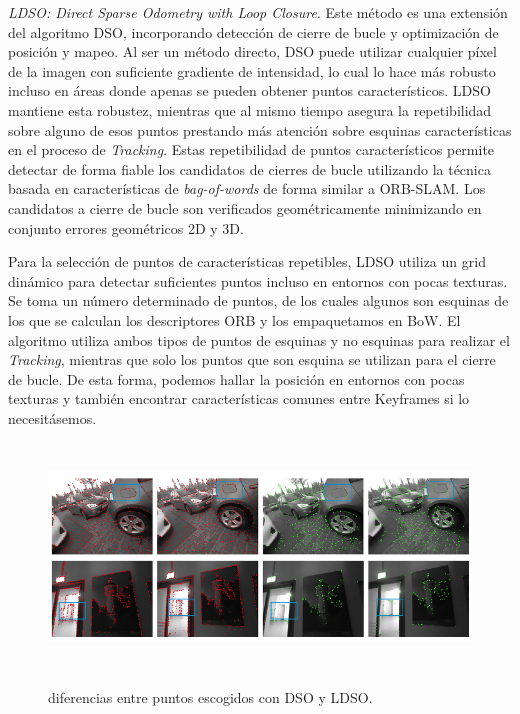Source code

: \clearpage

\textit{LDSO: Direct Sparse Odometry with Loop Closure}. Este método es una extensión del algoritmo DSO, incorporando detección de cierre de bucle y optimización de posición y mapeo. Al ser un método directo, DSO puede utilizar cualquier píxel de la imagen con suficiente gradiente de intensidad, lo cual lo hace más robusto incluso en áreas donde apenas se pueden obtener puntos característicos. LDSO mantiene esta robustez, mientras que al mismo tiempo asegura la repetibilidad  sobre alguno de esos puntos prestando más atención sobre esquinas características en el proceso de \textit{Tracking}. Estas repetibilidad de puntos característicos permite detectar de forma fiable los candidatos de cierres de bucle utilizando la técnica basada en características de \textit{bag-of-words} de forma similar a ORB-SLAM. 
Los candidatos a cierre de bucle son verificados geométricamente minimizando en conjunto errores geométricos 2D y 3D.

Para la selección de puntos de características repetibles, LDSO utiliza un grid dinámico para detectar suficientes puntos incluso en entornos con pocas texturas. Se toma un número determinado de puntos, de los cuales algunos son esquinas de los que se calculan los descriptores ORB y los empaquetamos en BoW. El algoritmo  utiliza ambos tipos de puntos de esquinas y no esquinas para realizar el \textit{Tracking}, mientras que solo los puntos que son esquina se utilizan para el cierre de bucle. 
De esta forma, podemos hallar la posición en entornos con pocas texturas y también encontrar características comunes entre Keyframes si lo necesitásemos.

\begin{figure}[H]
\begin{center}
\label{fig:LDSO}\includegraphics[height=6.0cm]{img/cap4/LDSO.png}
\end{center}
\caption{diferencias entre puntos escogidos con DSO y LDSO.}
\end{figure}




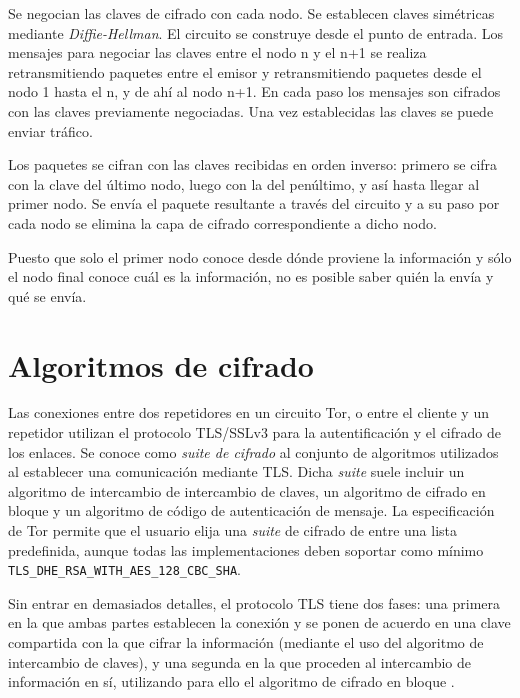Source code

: \documentclass[
  a4paper,
  12pt,
  spanish,
]{scrartcl}
\begin{document}
Se negocian las claves de cifrado con cada nodo. Se establecen claves simétricas mediante \textit{Diffie-Hellman}. El circuito se construye desde el punto de entrada. Los mensajes para negociar las claves entre el nodo n y el n+1 se realiza retransmitiendo paquetes entre el emisor y retransmitiendo paquetes desde el nodo 1 hasta el n, y de ahí al nodo n+1. En cada paso los mensajes son cifrados con las claves previamente negociadas. Una vez establecidas las claves se puede enviar tráfico.


Los paquetes se cifran con las claves recibidas en orden inverso: primero se cifra con la clave del último nodo, luego con la del penúltimo, y así hasta llegar al primer nodo. Se envía el paquete resultante a través del circuito y a su paso por cada nodo se elimina la capa de cifrado correspondiente a dicho nodo.


Puesto que solo el primer nodo conoce desde dónde proviene la información y sólo el nodo final conoce cuál es la información, no es posible saber quién la envía y qué se envía.

\section{Algoritmos de cifrado}

Las conexiones entre dos repetidores en un circuito Tor, o entre el cliente y un repetidor utilizan el protocolo TLS/SSLv3 para la autentificación y el cifrado de los enlaces.
Se conoce como \textit{suite de cifrado} al conjunto de algoritmos utilizados al establecer una comunicación mediante TLS.
Dicha \textit{suite} suele incluir un algoritmo de intercambio de intercambio de claves, un algoritmo de cifrado en bloque y un algoritmo de código de autenticación de mensaje.
La especificación de Tor \parencite{dingledine_tor_2019} permite que el usuario elija una \textit{suite} de cifrado de entre una lista predefinida, aunque todas las implementaciones deben soportar como mínimo \texttt{TLS\_DHE\_RSA\_WITH\_AES\_128\_CBC\_SHA}.

Sin entrar en demasiados detalles, el protocolo TLS tiene dos fases: una primera en la que ambas partes establecen la conexión y se ponen de acuerdo en una clave compartida con la que cifrar la información (mediante el uso del algoritmo de intercambio de claves), y una segunda en la que proceden al intercambio de información en sí, utilizando para ello el algoritmo de cifrado en bloque \parencite{ibm_overview_2019}.
\end{document}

=====

* Problem description: Wherever a line in the listing contains the word "como", copy that line out.

* Response:
Se conoce como \textit{suite de cifrado} al conjunto de algoritmos utilizados al establecer una comunicación mediante TLS.
La especificación de Tor \parencite{dingledine_tor_2019} permite que el usuario elija una \textit{suite} de cifrado de entre una lista predefinida, aunque todas las implementaciones deben soportar como mínimo \texttt{TLS\_DHE\_RSA\_WITH\_AES\_128\_CBC\_SHA}.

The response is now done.